Defining Landscape Democracy PDF Author: Shelley Egoz
Publisher: Edward Elgar Publishing
ISBN: 1786438348
Category : Architecture
Languages : en
Pages : 277

Book Description
This stimulating book explores theories, conceptual frameworks, and cultural approaches with the purpose of uncovering a cross-cultural understanding of landscape democracy, a concept at the intersection of landscape, democracy and spatial justice. The authors of Defining Landscape Democracy address a number of questions that are critical to the contemporary discourse on the right to landscape: Why is democracy relevant to landscape? How do we democratise landscape? How might we achieve landscape and spatial justice?

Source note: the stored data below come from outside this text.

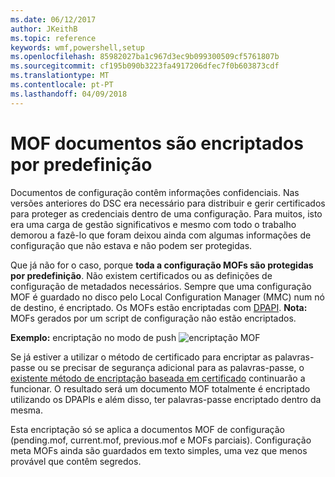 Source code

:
 ```yaml
---
ms.date: 06/12/2017
author: JKeithB
ms.topic: reference
keywords: wmf,powershell,setup
ms.openlocfilehash: 85982027ba1c967d3ec9b099300509cf5761807b
ms.sourcegitcommit: cf195b090b3223fa4917206dfec7f0b603873cdf
ms.translationtype: MT
ms.contentlocale: pt-PT
ms.lasthandoff: 04/09/2018
---
```

# <a name="mof-documents-are-encrypted-by-default"></a>MOF documentos são encriptados por predefinição

Documentos de configuração contêm informações confidenciais. Nas versões anteriores do DSC era necessário para distribuir e gerir certificados para proteger as credenciais dentro de uma configuração. Para muitos, isto era uma carga de gestão significativos e mesmo com todo o trabalho demorou a fazê-lo que foram deixou ainda com algumas informações de configuração que não estava e não podem ser protegidas.

Que já não for o caso, porque **toda a configuração MOFs são protegidas por predefinição**. Não existem certificados ou as definições de configuração de metadados necessários. Sempre que uma configuração MOF é guardado no disco pelo Local Configuration Manager (MMC) num nó de destino, é encriptado. Os MOFs estão encriptadas com [DPAPI](https://msdn.microsoft.com/library/ms995355.aspx). **Nota:** MOFs gerados por um script de configuração não estão encriptados.

**Exemplo:** encriptação no modo de push ![encriptação MOF](../images/MOF_Encryption.jpg)

Se já estiver a utilizar o método de certificado para encriptar as palavras-passe ou se precisar de segurança adicional para as palavras-passe, o [existente método de encriptação baseada em certificado](https://msdn.microsoft.com/powershell/dsc/securemof) continuarão a funcionar. O resultado será um documento MOF totalmente é encriptado utilizando os DPAPIs e além disso, ter palavras-passe encriptado dentro da mesma.

Esta encriptação só se aplica a documentos MOF de configuração (pending.mof, current.mof, previous.mof e MOFs parciais). Configuração meta MOFs ainda são guardados em texto simples, uma vez que menos provável que contêm segredos.
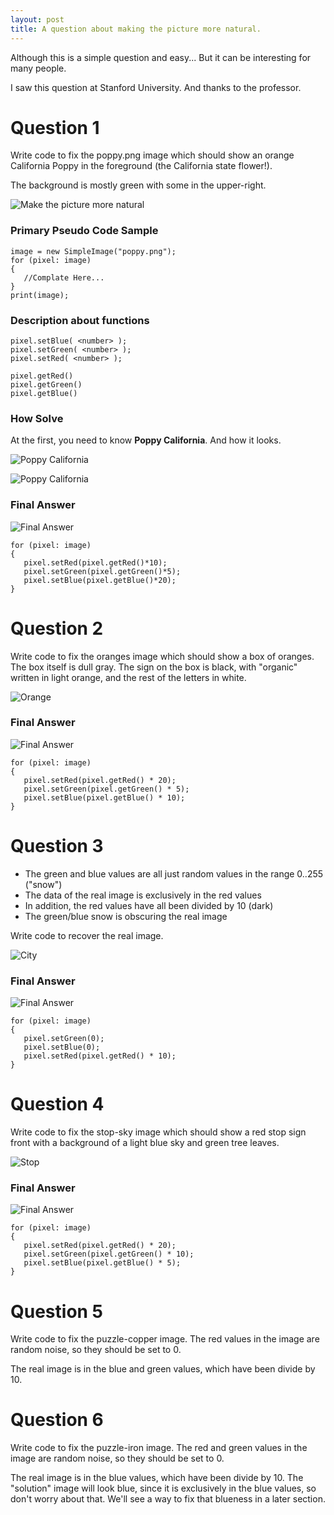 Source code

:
 ```yaml
---
layout: post
title: A question about making the picture more natural.
---
```


Although this is a simple question and easy...
But it can be interesting for many people.

I saw this question at Stanford University.
And thanks to the professor.


# Question 1

Write code to fix the poppy.png image which should show an orange California Poppy in the foreground (the California state flower!).

The background is mostly green with some in the upper-right.

![Make the picture more natural](https://basemax.github.io/assets/image/flower.jpg)


### Primary Pseudo Code Sample

```
image = new SimpleImage("poppy.png");
for (pixel: image)
{
   //Complate Here...
}
print(image);
```

### Description about functions

```
pixel.setBlue( <number> );
pixel.setGreen( <number> );
pixel.setRed( <number> );
```

```
pixel.getRed()
pixel.getGreen()
pixel.getBlue()
```


### How Solve

At the first, you need to know **Poppy California**.
And how it looks.

![Poppy California](https://basemax.github.io/assets/image/flower2.jpg)

![Poppy California](https://basemax.github.io/assets/image/flower3.jpg)

### Final Answer

![Final Answer](https://basemax.github.io/assets/image/flower4.jpg)

```
for (pixel: image)
{
   pixel.setRed(pixel.getRed()*10);
   pixel.setGreen(pixel.getGreen()*5);
   pixel.setBlue(pixel.getBlue()*20);
}
```


# Question 2

Write code to fix the oranges image which should show a box of oranges. The box itself is dull gray. The sign on the box is black, with "organic" written in light orange, and the rest of the letters in white.


![Orange](https://basemax.github.io/assets/image/orange.jpg)


### Final Answer

![Final Answer](https://basemax.github.io/assets/image/orange2.jpg)

```
for (pixel: image)
{
   pixel.setRed(pixel.getRed() * 20);
   pixel.setGreen(pixel.getGreen() * 5);
   pixel.setBlue(pixel.getBlue() * 10);
}
```

# Question 3

- The green and blue values are all just random values in the range 0..255 ("snow")
- The data of the real image is exclusively in the red values
- In addition, the red values have all been divided by 10 (dark)
- The green/blue snow is obscuring the real image

Write code to recover the real image.

![City](https://basemax.github.io/assets/image/city.jpg)


### Final Answer

![Final Answer](https://basemax.github.io/assets/image/city2.jpg)

```
for (pixel: image)
{
   pixel.setGreen(0);
   pixel.setBlue(0);
   pixel.setRed(pixel.getRed() * 10);
}
```


# Question 4

Write code to fix the stop-sky image which should show a red stop sign front with a background of a light blue sky and green tree leaves.

![Stop](https://basemax.github.io/assets/image/stop.jpg)


### Final Answer

![Final Answer](https://basemax.github.io/assets/image/stop2.jpg)

```
for (pixel: image)
{
   pixel.setRed(pixel.getRed() * 20);
   pixel.setGreen(pixel.getGreen() * 10);
   pixel.setBlue(pixel.getBlue() * 5);
}
```



# Question 5

Write code to fix the puzzle-copper image. The red values in the image are random noise, so they should be set to 0.

The real image is in the blue and green values, which have been divide by 10.

# Question 6

Write code to fix the puzzle-iron image. The red and green values in the image are random noise, so they should be set to 0.

The real image is in the blue values, which have been divide by 10. The "solution" image will look blue, since it is exclusively in the blue values, so don't worry about that. We'll see a way to fix that blueness in a later section.
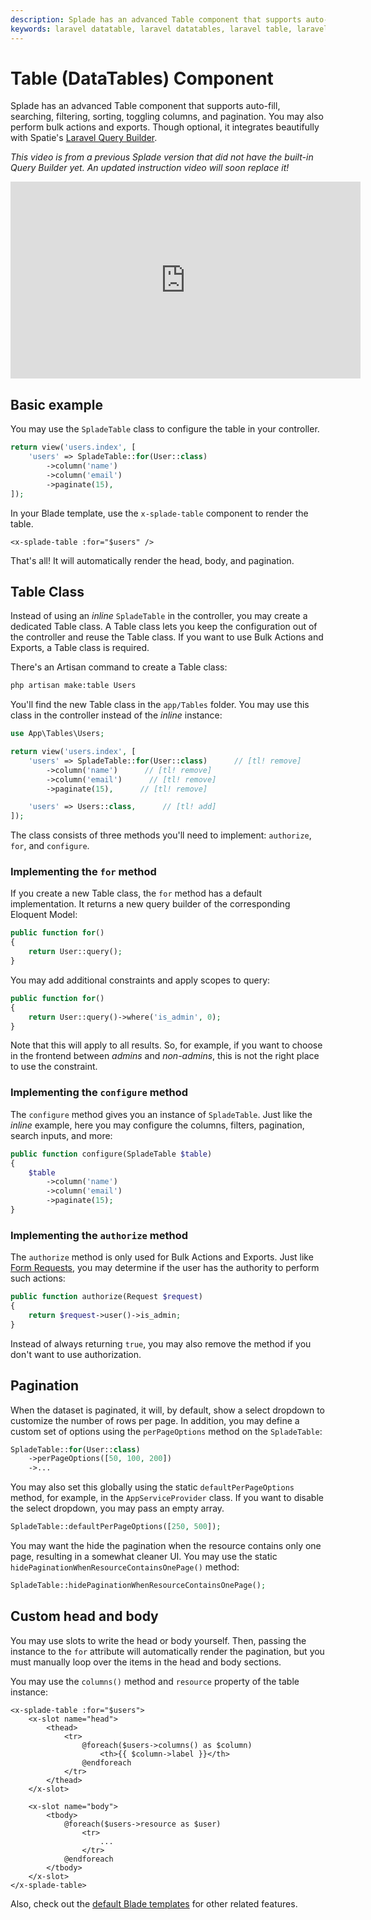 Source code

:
 ```yaml
---
description: Splade has an advanced Table component that supports auto-fill, searching, filtering, sorting, toggling columns, and pagination. You may also perform bulk actions and exports.
keywords: laravel datatable, laravel datatables, laravel table, laravel table component, laravel tables
---
```


# Table (DataTables) Component

Splade has an advanced Table component that supports auto-fill, searching, filtering, sorting, toggling columns, and pagination. You may also perform bulk actions and exports. Though optional, it integrates beautifully with Spatie's [Laravel Query Builder](https://github.com/spatie/laravel-query-builder).

*This video is from a previous Splade version that did not have the built-in Query Builder yet. An updated instruction video will soon replace it!*
<iframe width="560" height="315" src="https://www.youtube-nocookie.com/embed/FPYNvO7GyoM?controls=1" title="YouTube video player" frameborder="0" allow="accelerometer; autoplay; clipboard-write; encrypted-media; gyroscope; picture-in-picture" allowfullscreen></iframe>

## Basic example

You may use the `SpladeTable` class to configure the table in your controller.

```php
return view('users.index', [
    'users' => SpladeTable::for(User::class)
        ->column('name')
        ->column('email')
        ->paginate(15),
]);
```

In your Blade template, use the `x-splade-table` component to render the table.

```blade
<x-splade-table :for="$users" />
```

That's all! It will automatically render the head, body, and pagination.

## Table Class

Instead of using an *inline* `SpladeTable` in the controller, you may create a dedicated Table class. A Table class lets you keep the configuration out of the controller and reuse the Table class. If you want to use Bulk Actions and Exports, a Table class is required.

There's an Artisan command to create a Table class:

```bash
php artisan make:table Users
```

You'll find the new Table class in the `app/Tables` folder. You may use this class in the controller instead of the *inline* instance:

```php
use App\Tables\Users;

return view('users.index', [
    'users' => SpladeTable::for(User::class)      // [tl! remove]
        ->column('name')      // [tl! remove]
        ->column('email')      // [tl! remove]
        ->paginate(15),      // [tl! remove]

    'users' => Users::class,      // [tl! add]
]);
```

The class consists of three methods you'll need to implement: `authorize`, `for`, and `configure`.

### Implementing the `for` method

If you create a new Table class, the `for` method has a default implementation. It returns a new query builder of the corresponding Eloquent Model:

```php
public function for()
{
    return User::query();
}
```

You may add additional constraints and apply scopes to query:

```php
public function for()
{
    return User::query()->where('is_admin', 0);
}
```

Note that this will apply to all results. So, for example, if you want to choose in the frontend between *admins* and *non-admins*, this is not the right place to use the constraint.

### Implementing the `configure` method

The `configure` method gives you an instance of `SpladeTable`. Just like the *inline* example, here you may configure the columns, filters, pagination, search inputs, and more:

```php
public function configure(SpladeTable $table)
{
    $table
        ->column('name')
        ->column('email')
        ->paginate(15);
}
```

### Implementing the `authorize` method

The `authorize` method is only used for Bulk Actions and Exports. Just like [Form Requests](https://laravel.com/docs/10.x/validation#authorizing-form-requests), you may determine if the user has the authority to perform such actions:

```php
public function authorize(Request $request)
{
    return $request->user()->is_admin;
}
```

Instead of always returning `true`, you may also remove the method if you don't want to use authorization.

## Pagination

When the dataset is paginated, it will, by default, show a select dropdown to customize the number of rows per page. In addition, you may define a custom set of options using the `perPageOptions` method on the `SpladeTable`:

```php
SpladeTable::for(User::class)
    ->perPageOptions([50, 100, 200])
    ->...
```

You may also set this globally using the static `defaultPerPageOptions` method, for example, in the `AppServiceProvider` class. If you want to disable the select dropdown, you may pass an empty array.

```php
SpladeTable::defaultPerPageOptions([250, 500]);
```

You may want the hide the pagination when the resource contains only one page, resulting in a somewhat cleaner UI. You may use the static `hidePaginationWhenResourceContainsOnePage()` method:

```php
SpladeTable::hidePaginationWhenResourceContainsOnePage();
```

## Custom head and body

You may use slots to write the head or body yourself. Then, passing the instance to the `for` attribute will automatically render the pagination, but you must manually loop over the items in the head and body sections.

You may use the `columns()` method and `resource` property of the table instance:

```blade
<x-splade-table :for="$users">
    <x-slot name="head">
        <thead>
            <tr>
                @foreach($users->columns() as $column)
                    <th>{{ $column->label }}</th>
                @endforeach
            </tr>
        </thead>
    </x-slot>

    <x-slot name="body">
        <tbody>
            @foreach($users->resource as $user)
                <tr>
                    ...
                </tr>
            @endforeach
        </tbody>
    </x-slot>
</x-splade-table>
```

Also, check out the [default Blade templates](https://github.com/protonemedia/laravel-splade/tree/main/resources/views/table) for other related features. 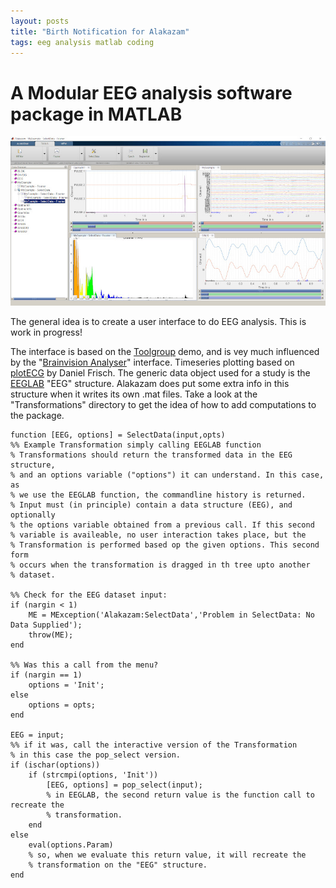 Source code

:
 ```yaml
---
layout: posts
title: "Birth Notification for Alakazam"
tags: eeg analysis matlab coding
---
```


# A Modular EEG analysis software package in MATLAB

![Screenshot](/assets/ScreenShot.jpg)

The general idea is to create a user interface to do EEG analysis. This is work in progress!

The interface is based on the [Toolgroup](http://undocumentedmatlab.com/articles/matlab-toolstrip-part-2-toolgroup-app) demo, and is vey much influenced by the "[Brainvision Analyser](https://www.brainproducts.com/promo_analyzer2.php)" interface.
Timeseries plotting based on [plotECG](https://nl.mathworks.com/matlabcentral/fileexchange/59296-daniel-frisch-kit-plot-ecg)  by Daniel Frisch.
The generic data object used for a study is the [EEGLAB](https://sccn.ucsd.edu/eeglab/index.php) "EEG" structure. Alakazam does put some extra info in this structure when it writes its own .mat files.
Take a look at the "Transformations" directory to get the idea of how to add computations to the package.

```
function [EEG, options] = SelectData(input,opts)
%% Example Transformation simply calling EEGLAB function
% Transformations should return the transformed data in the EEG structure,
% and an options variable ("options") it can understand. In this case, as
% we use the EEGLAB function, the commandline history is returned.
% Input must (in principle) contain a data structure (EEG), and optionally
% the options variable obtained from a previous call. If this second
% variable is availeable, no user interaction takes place, but the
% Transformation is performed based op the given options. This second form
% occurs when the transformation is dragged in th tree upto another
% dataset.

%% Check for the EEG dataset input:
if (nargin < 1)
    ME = MException('Alakazam:SelectData','Problem in SelectData: No Data Supplied');
    throw(ME);
end

%% Was this a call from the menu?
if (nargin == 1)
    options = 'Init';
else
    options = opts;
end

EEG = input;
%% if it was, call the interactive version of the Transformation
% in this case the pop_select version.
if (ischar(options))
    if (strcmpi(options, 'Init'))
        [EEG, options] = pop_select(input);
        % in EEGLAB, the second return value is the function call to recreate the
        % transformation.
    end
else
    eval(options.Param)
    % so, when we evaluate this return value, it will recreate the
    % transformation on the "EEG" structure.
end
```
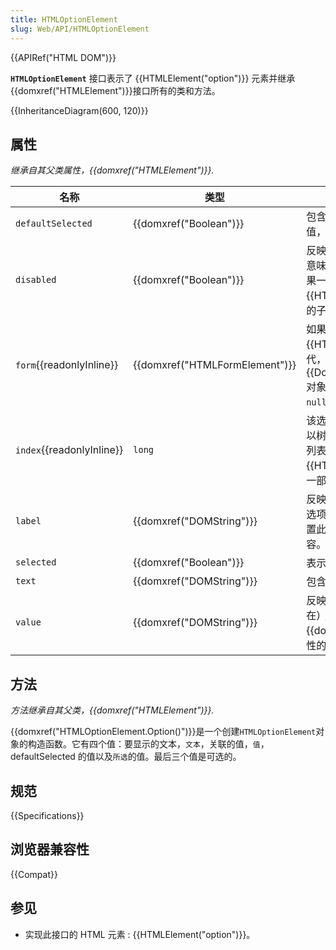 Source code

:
 ```yaml
---
title: HTMLOptionElement
slug: Web/API/HTMLOptionElement
---
```


{{APIRef("HTML DOM")}}

**`HTMLOptionElement`** 接口表示了 {{HTMLElement("option")}} 元素并继承{{domxref("HTMLElement")}}接口所有的类和方法。

{{InheritanceDiagram(600, 120)}}

## 属性

_继承自其父类属性，{{domxref("HTMLElement")}}._

| 名称                            | 类型                                     | 描述                                                                                                                                                                                                   |
| ------------------------------- | ---------------------------------------- | ------------------------------------------------------------------------------------------------------------------------------------------------------------------------------------------------------ |
| `defaultSelected`               | {{domxref("Boolean")}}             | 包含了[`selected`](/zh-CN/docs/Web/HTML/Element/option#selected) HTML 特性的初始值，指示默认情况下是否选择该选项。                                                                                          |
| `disabled`                      | {{domxref("Boolean")}}             | 反映了[`disabled`](/zh-CN/docs/Web/HTML/Element/option#disabled) HTML 特性 的值 , 这意味着选项（option）是不可选的。如果一个选项是关闭的{{HTMLElement("optgroup")}}元素的子元素，那么它也可被关闭。 |
| `form`{{readonlyInline}}  | {{domxref("HTMLFormElement")}} | 如果该选项是{{HTMLElement("select")}} 元素的后代，则该属性与相应{{DomXref("HTMLSelectElement")}} 对象的`form`属性具有相同的值; 否则为`null`。                                       |
| `index`{{readonlyInline}} | `long`                                   | 该选项在其所属的选项列表中的位置，以树形顺序排列。如果该选项不是选项列表的一部分，例如为 {{HTMLElement("datalist")}} 元素的一部分时，该值为`0`。                                             |
| `label`                         | {{domxref("DOMString")}}         | 反映[`label`](/zh-CN/docs/Web/HTML/Element/option#label) HTML 特性的值，该属性为选项提供了一个标签。如果没有特别设置此属性，读取它返回元素的文本内容。                                                    |
| `selected`                      | {{domxref("Boolean")}}             | 表示当前该 option 是否被选择。                                                                                                                                                                         |
| `text`                          | {{domxref("DOMString")}}         | 包含元素的文本内容。                                                                                                                                                                                   |
| `value`                         | {{domxref("DOMString")}}         | 反映[`value`](/zh-CN/docs/Web/HTML/Element/option#value) HTML 特性的值（如果存在）；否则反映{{domxref("Node.textContent")}} 特性的值。                                                            |

## 方法

_方法继承自其父类，{{domxref("HTMLElement")}}._

{{domxref("HTMLOptionElement.Option()")}}是一个创建`HTMLOptionElement`对象的构造函数。它有四个值：要显示的文本，`文本`，关联的值，`值`，defaultSelected 的值以及`所选`的值。最后三个值是可选的。

## 规范

{{Specifications}}

## 浏览器兼容性

{{Compat}}

## 参见

- 实现此接口的 HTML 元素 : {{HTMLElement("option")}}。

Defining Landscape Democracy

Defining Landscape Democracy PDF Author: Shelley Egoz
Publisher: Edward Elgar Publishing
ISBN: 1786438348
Category : Architecture
Languages : en
Pages : 277

Book Description
This stimulating book explores theories, conceptual frameworks, and cultural approaches with the purpose of uncovering a cross-cultural understanding of landscape democracy, a concept at the intersection of landscape, democracy and spatial justice. The authors of Defining Landscape Democracy address a number of questions that are critical to the contemporary discourse on the right to landscape: Why is democracy relevant to landscape? How do we democratise landscape? How might we achieve landscape and spatial justice?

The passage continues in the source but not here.